Let $\mu$ be a finite measure on a measurable space $(X, \mathcal{F})$ and let $1 \leq r < s < +\infty$. Prove that for every $f \in L^{s}(X)$, it holds that
$$\frac{||f||_{L^{r}(X)}}{\mu (X)^{1/r}} \leq \frac{||f||_{L^{s}(\Omega)}}{\mu (X)^{1/s}} $$
I am studying for an exam, and this is a previous year's problem. I really have no clue how to approach this problem since I am quite new to $L^{p}$ spaces. I've been working with the definitions, and many of the theorems are confusing to me. I would greatly appreciate any help in approaching this problem. By the way, this is a question from a probability exam so $\Omega$ denotes a sample space.
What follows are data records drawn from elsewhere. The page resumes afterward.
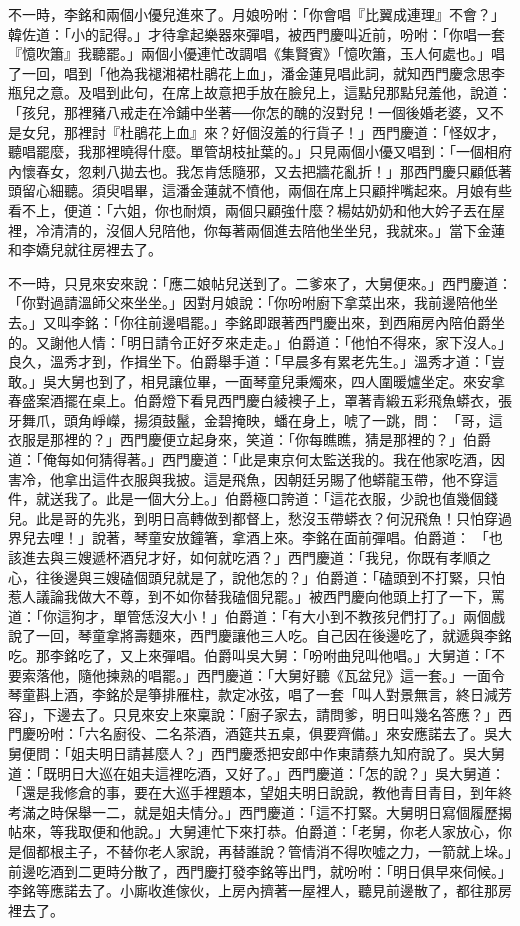 不一時，李銘和兩個小優兒進來了。月娘吩咐：「你會唱『比翼成連理』不會？」韓佐道：「小的記得。」才待拿起樂器來彈唱，被西門慶叫近前，吩咐：「你唱一套『憶吹簫』我聽罷。」兩個小優連忙改調唱《集賢賓》「憶吹簫，玉人何處也。」唱了一回，唱到「他為我褪湘裙杜鵑花上血」，潘金蓮見唱此詞，就知西門慶念思李瓶兒之意。及唱到此句，在席上故意把手放在臉兒上，這點兒那點兒羞他，說道：「孩兒，那裡豬八戒走在冷鋪中坐著──你怎的醜的沒對兒！一個後婚老婆，又不是女兒，那裡討『杜鵑花上血』來？好個沒羞的行貨子！」西門慶道：「怪奴才，聽唱罷麼，我那裡曉得什麼。單管胡枝扯葉的。」只見兩個小優又唱到：「一個相府內懷春女，忽剌八拋去也。我怎肯恁隨邪，又去把牆花亂折！」那西門慶只顧低著頭留心細聽。須臾唱畢，這潘金蓮就不憤他，兩個在席上只顧拌嘴起來。月娘有些看不上，便道：「六姐，你也耐煩，兩個只顧強什麼？楊姑奶奶和他大妗子丟在屋裡，冷清清的，沒個人兒陪他，你每著兩個進去陪他坐坐兒，我就來。」當下金蓮和李嬌兒就往房裡去了。

不一時，只見來安來說：「應二娘帖兒送到了。二爹來了，大舅便來。」西門慶道：「你對過請溫師父來坐坐。」因對月娘說：「你吩咐廚下拿菜出來，我前邊陪他坐去。」又叫李銘：「你往前邊唱罷。」李銘即跟著西門慶出來，到西廂房內陪伯爵坐的。又謝他人情：「明日請令正好歹來走走。」伯爵道：「他怕不得來，家下沒人。」良久，溫秀才到，作揖坐下。伯爵舉手道：「早晨多有累老先生。」溫秀才道：「豈敢。」吳大舅也到了，相見讓位畢，一面琴童兒秉燭來，四人圍暖爐坐定。來安拿春盛案酒擺在桌上。伯爵燈下看見西門慶白綾襖子上，罩著青緞五彩飛魚蟒衣，張牙舞爪，頭角崢嶸，揚須鼓鬣，金碧掩映，蟠在身上，唬了一跳，問： 「哥，這衣服是那裡的？」西門慶便立起身來，笑道：「你每瞧瞧，猜是那裡的？」伯爵道：「俺每如何猜得著。」西門慶道：「此是東京何太監送我的。我在他家吃酒，因害冷，他拿出這件衣服與我披。這是飛魚，因朝廷另賜了他蟒龍玉帶，他不穿這件，就送我了。此是一個大分上。」伯爵極口誇道：「這花衣服，少說也值幾個錢兒。此是哥的先兆，到明日高轉做到都督上，愁沒玉帶蟒衣？何況飛魚！只怕穿過界兒去哩！」說著，琴童安放鐘箸，拿酒上來。李銘在面前彈唱。伯爵道： 「也該進去與三嫂遞杯酒兒才好，如何就吃酒？」西門慶道：「我兒，你既有孝順之心，往後邊與三嫂磕個頭兒就是了，說他怎的？」伯爵道：「磕頭到不打緊，只怕惹人議論我做大不尊，到不如你替我磕個兒罷。」被西門慶向他頭上打了一下，罵道：「你這狗才，單管恁沒大小！」伯爵道：「有大小到不教孩兒們打了。」兩個戲說了一回，琴童拿將壽麵來，西門慶讓他三人吃。自己因在後邊吃了，就遞與李銘吃。那李銘吃了，又上來彈唱。伯爵叫吳大舅：「吩咐曲兒叫他唱。」大舅道：「不要索落他，隨他揀熟的唱罷。」西門慶道：「大舅好聽《瓦盆兒》這一套。」一面令琴童斟上酒，李銘於是箏排雁柱，款定冰弦，唱了一套「叫人對景無言，終日減芳容」，下邊去了。只見來安上來稟說：「廚子家去，請問爹，明日叫幾名答應？」西門慶吩咐：「六名廚役、二名茶酒，酒筵共五桌，俱要齊備。」來安應諾去了。吳大舅便問：「姐夫明日請甚麼人？」西門慶悉把安郎中作東請蔡九知府說了。吳大舅道：「既明日大巡在姐夫這裡吃酒，又好了。」西門慶道：「怎的說？」吳大舅道：「還是我修倉的事，要在大巡手裡題本，望姐夫明日說說，教他青目青目，到年終考滿之時保舉一二，就是姐夫情分。」西門慶道：「這不打緊。大舅明日寫個履歷揭帖來，等我取便和他說。」大舅連忙下來打恭。伯爵道：「老舅，你老人家放心，你是個都根主子，不替你老人家說，再替誰說？管情消不得吹噓之力，一箭就上垛。」前邊吃酒到二更時分散了，西門慶打發李銘等出門，就吩咐：「明日俱早來伺候。」李銘等應諾去了。小廝收進傢伙，上房內擠著一屋裡人，聽見前邊散了，都往那房裡去了。

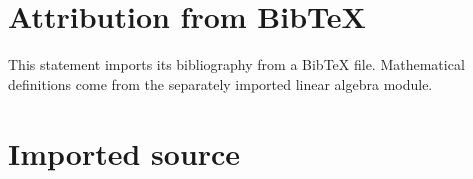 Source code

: \documentclass[11pt]{article}
\begin{document}
\par\medskip
\section*{Attribution from BibTeX}
This statement imports its bibliography from a BibTeX file. Mathematical definitions come from the separately imported linear algebra module.

\section*{Imported source}

\end{document}
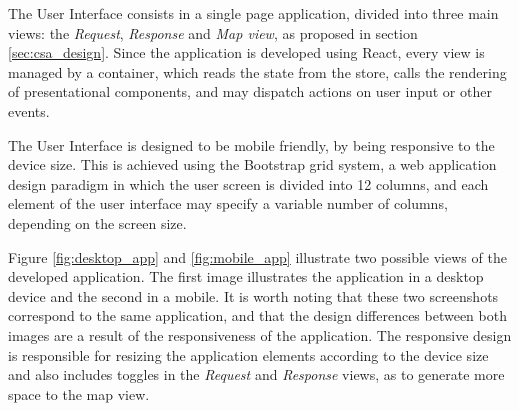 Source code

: The User Interface consists in a single page application, divided into three main views: the \textit{Request}, \textit{Response} and \textit{Map view}, as proposed in section \ref{sec:csa_design}. Since the application is developed using React, every view is managed by a container, which reads the state from the store, calls the rendering of presentational components, and may dispatch actions on user input or other events. 

The User Interface is designed to be mobile friendly, by being responsive to the  device size. This is achieved using the Bootstrap grid system, a web application design paradigm in which the user screen is divided into 12 columns, and each element of the user interface may specify a variable number of columns, depending on the screen size.

Figure \ref{fig:desktop_app} and \ref{fig:mobile_app} illustrate two possible views of the developed application. The first image illustrates the application in a desktop device and the second in a mobile. It is worth noting that these two screenshots correspond to the same application, and that the design differences between both images are a result of the responsiveness of the application. The responsive design is responsible for resizing the application elements according to the device size and also includes toggles in the \textit{Request} and \textit{Response} views, as to generate more space to the map view.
This is just Holder's in equality: $\int |f |^{r} d\mu =\int (1) (|f |^{r}) d\mu \leq (\int 1^{p} d\mu)^{1/p} (\int |f|^{rq}d\mu)^{1/q}$ where $q=\frac s r$ and $p =\frac q {q-1}$.
This gives $\|f\|_r \leq (\mu(X))^{\frac 1 {pr}}) (\|f_s||)$ since $qr=s$. Now $\frac 1 {pr} =\frac {s-r} {sr}=\frac 1 r-\frac 1 s$. Divide both sides by $(\mu(X))^{1/r}$ to finish the proof.